One of the judges who heard the case questioned the harm done by Mount Ida to its student body by recalling his own college trajectory, which included a transfer from Stanford to Harvard – without any ill effects.  The difference between a voluntary transfer and a sudden expulsion due to a college’s closure was just one aspect of the case that the court struggled to grasp.

Now, more than four years after Mount Ida abruptly shut its doors, a new report by the State Higher Education Executive Officers Association documents the grim repercussions for students who experience the closure of their college. More than half never re-enrolled at another school. Even among those who did eventually re-enroll, more than a quarter missed at least a year of education before returning to school, and more than half dropped out without earning a degree or credential.

Since 2004, a staggering 861 colleges and universities have shut their doors. In 2016 alone, a total of 120 colleges shut down. Although the number has decreased since then, 2021 saw the closure of 35 more schools.

While college closures are historically tied to for-profit institutions, non-profit colleges and universities are not immune. Massachusetts has seen nine non-profit colleges close or merge since 2016, giving us the dubious honor of being first in the nation for non-profit college closures.

In the case of Mount Ida, the demise of the college came from what officials called a “perfect storm of failures” that included an increase in dropout rates and the corresponding decrease in tuition, increasing operating costs, and failed efforts to sell off portions of the campus.

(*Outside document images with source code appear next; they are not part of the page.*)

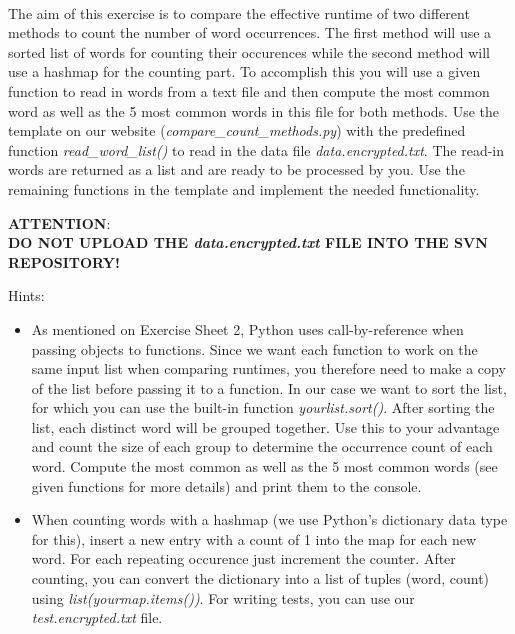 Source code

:  \\
  The aim of this exercise is to compare the effective runtime of two different methods to count the number of word occurrences. 
  The first method will use a sorted list of words for counting their occurences while the second method will use a hashmap for the counting part.
  To accomplish this you will use a given function to read in words from a text file and then compute the most common word as well as the 5 most common words in this file for both methods.
  Use the template on our website (\textit{compare\_count\_methods.py}) with the predefined function \textit{read\_word\_list()} to read in the data file \textit{data.encrypted.txt}. 
  The read-in words are returned as a list and are ready to be processed by you. 
  Use the remaining functions in the template and implement the needed functionality.

\textbf{ATTENTION}:\\
    \textbf{DO NOT UPLOAD THE \textit{data.encrypted.txt} FILE INTO THE SVN REPOSITORY!}

Hints:
\begin{itemize}
  \item
    As mentioned on Exercise Sheet 2, Python uses call-by-reference when passing objects to functions. 
    Since we want each function to work on the same input list when comparing runtimes, you therefore need to make a copy of the list before passing it to a function. 
    In our case we want to sort the list, for which you can use the built-in function \textit{yourlist.sort()}. 
    After sorting the list, each distinct word will be grouped together.
    Use this to your advantage and count the size of each group to determine the occurrence count of each word.
    Compute the most common as well as the 5 most common words (see given functions for more details) and print them to the console.
  \item
    When counting words with a hashmap (we use Python's dictionary data type for this), insert a new entry with a count of 1 into the map for each new word. For each repeating occurence just increment the counter.
    After counting, you can convert the dictionary into a list of tuples (word, count) using \textit{list(yourmap.items())}. For writing tests, you can use our \textit{test.encrypted.txt} file.
\end{itemize}

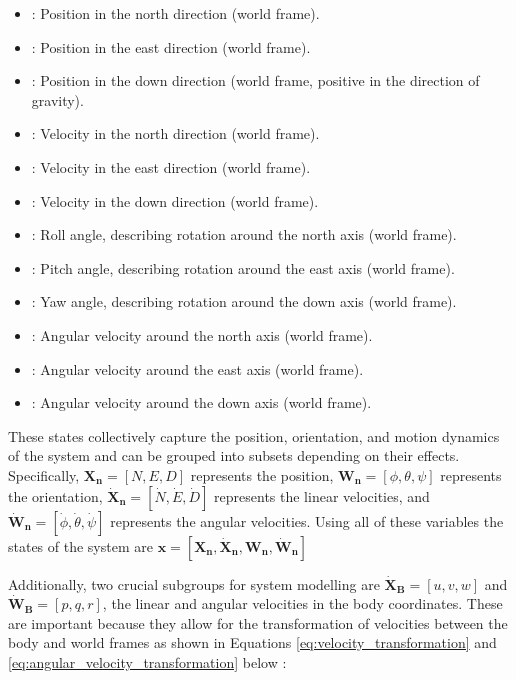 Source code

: \documentclass{UoNMCHA}
\numberwithin{equation}{section}
\begin{document}
\begin{itemize}
    \item {}: Position in the north direction (world frame).
    \item {}: Position in the east direction (world frame).
    \item {}: Position in the down direction (world frame, positive in the direction of gravity).
    \item {}: Velocity in the north direction (world frame).
    \item {}: Velocity in the east direction (world frame).
    \item {}: Velocity in the down direction (world frame).
    \item \text{\(\phi\)}: Roll angle, describing rotation around the north axis (world frame).
    \item \text{\(\theta\)}: Pitch angle, describing rotation around the east axis (world frame).
    \item \text{\(\psi\)}: Yaw angle, describing rotation around the down axis (world frame).
    \item \text{\(\dot{\phi}\)}: Angular velocity around the north axis (world frame).
    \item \text{\(\dot{\theta}\)}: Angular velocity around the east axis (world frame).
    \item \text{\(\dot{\psi}\)}: Angular velocity around the down axis (world frame).
\end{itemize}

These states collectively capture the position, orientation, and motion dynamics of the system and can be grouped into subsets depending on their effects. Specifically, \(\mathbf{X_n} = [N, E, D]\) represents the position, \(\mathbf{W_n} = [\phi, \theta, \psi]\) represents the orientation, \(\mathbf{\dot{X}_n} = [\dot{N}, \dot{E}, \dot{D}]\) represents the linear velocities, and \(\mathbf{\dot{W}_n} = [\dot{\phi}, \dot{\theta}, \dot{\psi}]\) represents the angular velocities. Using all of these variables the states of the system are \(\mathbf{x} = [\mathbf{X_n}, \mathbf{\dot{X}_n}, \mathbf{W_n}, \mathbf{\dot{W}_n}]\)

Additionally, two crucial subgroups for system modelling are \(\mathbf{\dot{X}_B} = [u, v, w]\) and \(\mathbf{\dot{W}_B} = [p, q, r]\), the linear and angular velocities in the body coordinates. These are important because they allow for the transformation of velocities between the body and world frames as shown in Equations \ref{eq:velocity_transformation} and \ref{eq:angular_velocity_transformation} below \cite{HindawiDynamcis}:
\end{document}
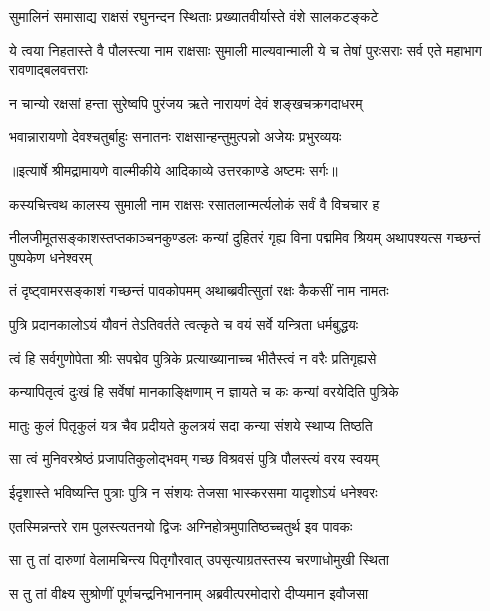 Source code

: \twolineshloka
{सुमालिनं समासाद्य राक्षसं रघुनन्दन}
{स्थिताः प्रख्यातवीर्यास्ते वंशे सालकटङ्कटे} %

\threelineshloka
{ये त्वया निहतास्ते वै पौलस्त्या नाम राक्षसाः}
{सुमाली माल्यवान्माली ये च तेषां पुरःसराः}
{सर्व एते महाभाग रावणाद्बलवत्तराः} %

\twolineshloka
{न चान्यो रक्षसां हन्ता सुरेष्वपि पुरंजय}
{ऋते नारायणं देवं शङ्खचक्रगदाधरम्} %

\twolineshloka
{भवान्नारायणो देवश्चतुर्बाहुः सनातनः}
{राक्षसान्हन्तुमुत्पन्नो अजेयः प्रभुरव्ययः} %


{॥इत्यार्षे श्रीमद्रामायणे वाल्मीकीये आदिकाव्ये उत्तरकाण्डे अष्टमः सर्गः॥}


\twolineshloka
{कस्यचित्त्वथ कालस्य सुमाली नाम राक्षसः}
{रसातलान्मर्त्यलोकं सर्वं वै विचचार ह} %

\threelineshloka
{नीलजीमूतसङ्काशस्तप्तकाञ्चनकुण्डलः}
{कन्यां दुहितरं गृह्य विना पद्ममिव श्रियम्}
{अथापश्यत्स गच्छन्तं पुष्पकेण धनेश्वरम्} %

\twolineshloka
{तं दृष्ट्वामरसङ्काशं गच्छन्तं पावकोपमम्}
{अथाब्ब्रवीत्सुतां रक्षः कैकसीं नाम नामतः} %

\twolineshloka
{पुत्रि प्रदानकालोऽयं यौवनं तेऽतिवर्तते}
{त्वत्कृते च वयं सर्वे यन्त्रिता धर्मबुद्धयः} %

\twolineshloka
{त्वं हि सर्वगुणोपेता श्रीः सपद्मेव पुत्रिके}
{प्रत्याख्यानाच्च भीतैस्त्वं न वरैः प्रतिगृह्यसे} %

\twolineshloka
{कन्यापितृत्वं दुःखं हि सर्वेषां मानकाङ्क्षिणाम्}
{न ज्ञायते च कः कन्यां वरयेदिति पुत्रिके} %

\twolineshloka
{मातुः कुलं पितृकुलं यत्र चैव प्रदीयते}
{कुलत्रयं सदा कन्या संशये स्थाप्य तिष्ठति} %

\twolineshloka
{सा त्वं मुनिवरश्रेष्ठं प्रजापतिकुलोद्भवम्}
{गच्छ विश्रवसं पुत्रि पौलस्त्यं वरय स्वयम्} %

\twolineshloka
{ईदृशास्ते भविष्यन्ति पुत्राः पुत्रि न संशयः}
{तेजसा भास्करसमा यादृशोऽयं धनेश्वरः} %

\twolineshloka
{एतस्मिन्नन्तरे राम पुलस्त्यतनयो द्विजः}
{अग्निहोत्रमुपातिष्ठच्चतुर्थ इव पावकः} %

\twolineshloka
{सा तु तां दारुणां वेलामचिन्त्य पितृगौरवात्}
{उपसृत्याग्रतस्तस्य चरणाधोमुखी स्थिता} %

\twolineshloka
{स तु तां वीक्ष्य सुश्रोणीं पूर्णचन्द्रनिभाननाम्}
{अब्रवीत्परमोदारो दीप्यमान इवौजसा} %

This prompted Massachusetts Gov. Charlie Baker to sign a bill requiring colleges to share more information about their financial footing with state regulators. To protect the reputation of the colleges, however, there are strict confidentiality rules that govern this monitoring of colleges’ finance. That unfortunately means that students and their families are unable to evaluate the true viability of the colleges they choose.

Although Massachusetts has made progress by creating a review and monitoring system of the financial stability and viability of its colleges and universities, the alarming news that Bay State College has lost its accreditation and is likely to close this summer shows that more must be done to increase transparency and accountability in college financing. We must ensure that no student is caught off guard in an abrupt closure again. It starts with a college’s board of directors. The board must be educated as to its responsibilities and held accountable if its actions compromise the ability of students to complete their education.

Ultimately, in the case against Mount Ida, the judges decided that college officials don’t owe students any fiduciary duty to reveal their institution’s financial woes. As enrollment rates continue to decline and more colleges try to strike the balance between falling enrollments, the cost of tuition, and the increase in operating costs due to inflation, this lingering question of responsibility remains open.

And thousands of students are left wondering: will their college be next?

Robert Hildreth is a philanthropist and education reformer. He is the founder of Inversant, La Vida Scholars, and other nonprofit organizations with complementary missions of expanding access to high-quality education opportunities to low-income families and restoring the promise of higher education.